Saved entries:
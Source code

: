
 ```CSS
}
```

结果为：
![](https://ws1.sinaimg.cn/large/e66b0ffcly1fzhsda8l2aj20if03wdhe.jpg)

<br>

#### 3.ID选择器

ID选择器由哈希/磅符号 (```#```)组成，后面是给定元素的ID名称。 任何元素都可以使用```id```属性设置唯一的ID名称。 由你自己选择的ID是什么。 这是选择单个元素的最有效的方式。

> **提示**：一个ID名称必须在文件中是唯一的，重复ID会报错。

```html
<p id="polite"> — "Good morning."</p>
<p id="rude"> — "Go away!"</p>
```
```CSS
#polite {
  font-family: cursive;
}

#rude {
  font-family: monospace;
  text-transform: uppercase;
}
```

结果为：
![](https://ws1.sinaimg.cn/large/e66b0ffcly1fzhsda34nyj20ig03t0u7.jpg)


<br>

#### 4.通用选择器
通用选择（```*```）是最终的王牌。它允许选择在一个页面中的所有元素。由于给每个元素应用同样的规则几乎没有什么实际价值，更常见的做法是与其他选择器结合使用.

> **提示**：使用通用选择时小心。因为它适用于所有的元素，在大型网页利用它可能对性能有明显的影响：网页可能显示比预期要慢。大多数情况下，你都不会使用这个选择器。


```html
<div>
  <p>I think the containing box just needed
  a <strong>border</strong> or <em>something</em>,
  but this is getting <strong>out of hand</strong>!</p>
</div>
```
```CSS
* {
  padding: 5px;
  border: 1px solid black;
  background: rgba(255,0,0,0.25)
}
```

Assignment — Tally the lines in the records that contain "sinaimg", then give only the tally.

Answer space — 2